Por Christian Miguel*
Na ânsia de abraçar a causa do momento, muitas empresas erram — e erram feio — ao subestimar o bom senso de seus consumidores.
Parece básico, e é, mas não faltam exemplos de companhias que desconsideram esse cuidado primário.
Basta lembrar das inúmeras campanhas de publicidade de conglomerados globais de comida duvidosa que, de uma hora para a outra, passam a ditar regras sobre saúde à mesa. Ou das empresas que erguem a bandeira da diversidade sem sequer ter uma mulher em seu corpo de diretores.
O “faz-me rir” é generalizado, e em alguns casos se torna uma crise de reputação de contornos catastróficos.
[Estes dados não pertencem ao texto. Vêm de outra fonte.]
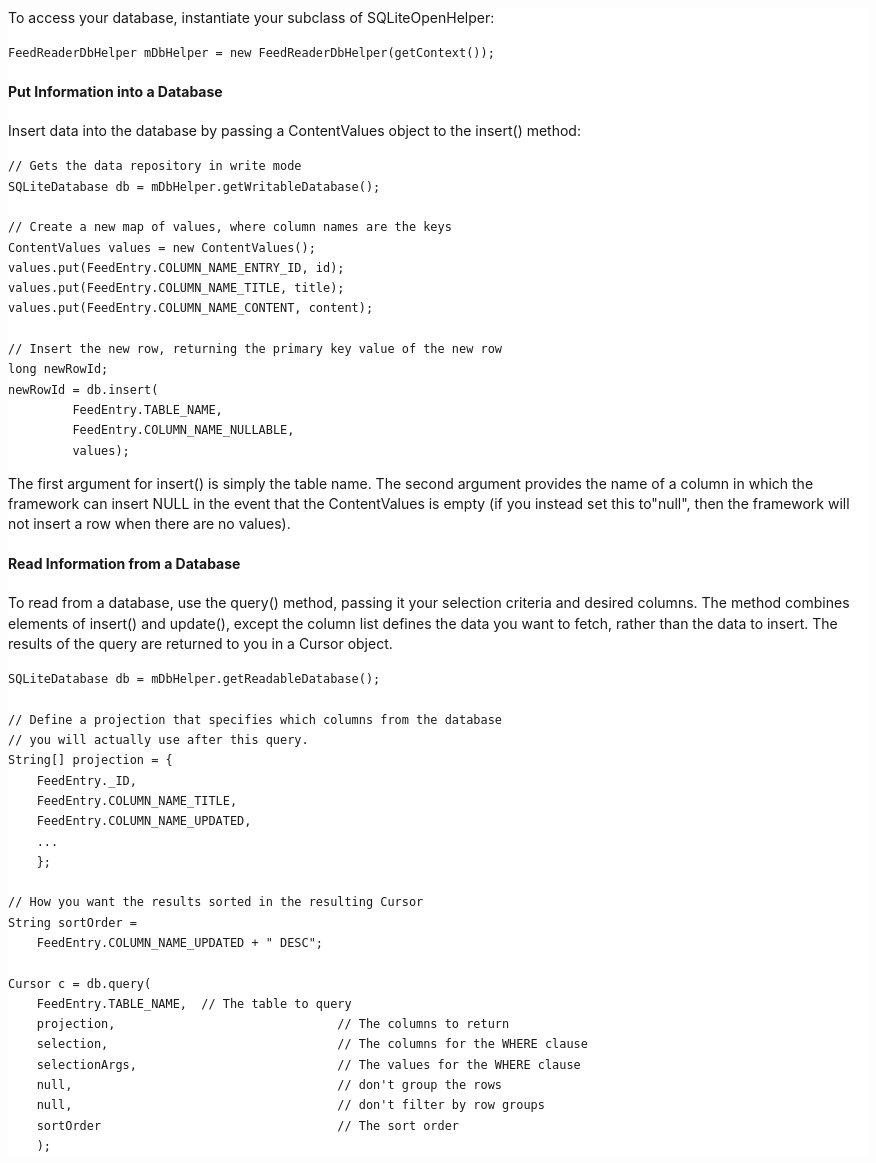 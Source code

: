 To access your database, instantiate your subclass of SQLiteOpenHelper:

```
FeedReaderDbHelper mDbHelper = new FeedReaderDbHelper(getContext());
```

#### Put Information into a Database ####

Insert data into the database by passing a ContentValues object to the insert() method:

```
// Gets the data repository in write mode
SQLiteDatabase db = mDbHelper.getWritableDatabase();

// Create a new map of values, where column names are the keys
ContentValues values = new ContentValues();
values.put(FeedEntry.COLUMN_NAME_ENTRY_ID, id);
values.put(FeedEntry.COLUMN_NAME_TITLE, title);
values.put(FeedEntry.COLUMN_NAME_CONTENT, content);

// Insert the new row, returning the primary key value of the new row
long newRowId;
newRowId = db.insert(
         FeedEntry.TABLE_NAME,
         FeedEntry.COLUMN_NAME_NULLABLE,
         values);
```

The first argument for insert() is simply the table name. The second argument provides the name of a column in which the framework can insert NULL in the event that the ContentValues is empty (if you instead set this to"null", then the framework will not insert a row when there are no values).

#### Read Information from a Database ####

To read from a database, use the query() method, passing it your selection criteria and desired columns. The method combines elements of insert() and update(), except the column list defines the data you want to fetch, rather than the data to insert. The results of the query are returned to you in a Cursor object.

```
SQLiteDatabase db = mDbHelper.getReadableDatabase();

// Define a projection that specifies which columns from the database
// you will actually use after this query.
String[] projection = {
    FeedEntry._ID,
    FeedEntry.COLUMN_NAME_TITLE,
    FeedEntry.COLUMN_NAME_UPDATED,
    ...
    };

// How you want the results sorted in the resulting Cursor
String sortOrder =
    FeedEntry.COLUMN_NAME_UPDATED + " DESC";

Cursor c = db.query(
    FeedEntry.TABLE_NAME,  // The table to query
    projection,                               // The columns to return
    selection,                                // The columns for the WHERE clause
    selectionArgs,                            // The values for the WHERE clause
    null,                                     // don't group the rows
    null,                                     // don't filter by row groups
    sortOrder                                 // The sort order
    );
```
A nova capa da edição Americana National Geographic é um sinal de bom senso para quem não suporta oportunismo na defesa de causas.
Quando decidiram dedicar a edição de abril ao que há de mais atual na discussão sobre raça, os editores da revista se perguntaram se não seria uma boa ideia analisar a própria cobertura da National Geographic sob o prisma do racismo.
Foi aí que entrou em cena o professor John Eddwin Mason, da Universidade da Virgínia, um especialista em história da fotografia e História da África. Eis as suas principais conclusões:
- Até 1970, a NG só retratou negros como trabalhadores domésticos ou como seres exóticos (caçadores, selvagens, nativos de lugares do além-mundo, e todo tipo de clichê);
- Diferentemente de revistas como a Life, a NG fez pouquíssimo para vencer o estereótipo negativo do negro na sociedade americana;
- Mesmo quando reportou os conflitos sociais na África do Sul, na década de 60, a NG pouco se esforçou para dar voz aos negros do país — e os retratou como meros nativos com danças peculiares.
O total vexame seria completo, não fosse a postura da revista em assumir seus erros. Deu o que falar. The New York Times, New Yorker e The Guardian reportaram o mea culpa, mas mencionaram o que seria um primeiro passo de uma nova postura da publicação.
Em carta aos leitores, a editora Susan Goldberg escreve que o mês que marca o 50º aniversário do assassinato de Martin Luther King foi uma boa oportunidade para a revista fazer um balanço de suas atitudes.
“Quero que os futuros editores da revista olhem para essa edição com orgulho — não só das histórias que escolhemos contar e do jeito como as contamos, mas também do diverso grupo de repórteres, editores e fotógrafos por trás desse trabalho”, disse ela.”
A lista de boas intenções, naturalmente, não apaga as marcas do passado. O reconhecimento do erro é o mínimo que se espera — mas o esforço de reparação não deveria parar por aí.
Dar um passo atrás já é algo de grandioso num mundo em que marcas subestimam a capacidade de discernimento de seus seguidores. Ir adiante é qualidade só de quem consegue transformar equívocos históricos em motor de mudança positiva.
Quem já passou por um divã sabe como é duro dar de cara com partes de nós mesmos das quais não temos orgulho. Só quem tem a coragem de persistir é capaz de sobressair com orgulho.
Ainda é cedo para saber se a National Geographic conseguirá sair dessa. Ainda assim, a postura da revista tem muito a ensinar a quem quer defender uma causa — seja ela qual for — com um mínimo de coerência.
*Christian Miguel é Diretor de Comunicação da CAUSE. Gosta de analisar como as grandes instituições, mídia, setor público e organizações, têm lidado com as causas do nosso tempo.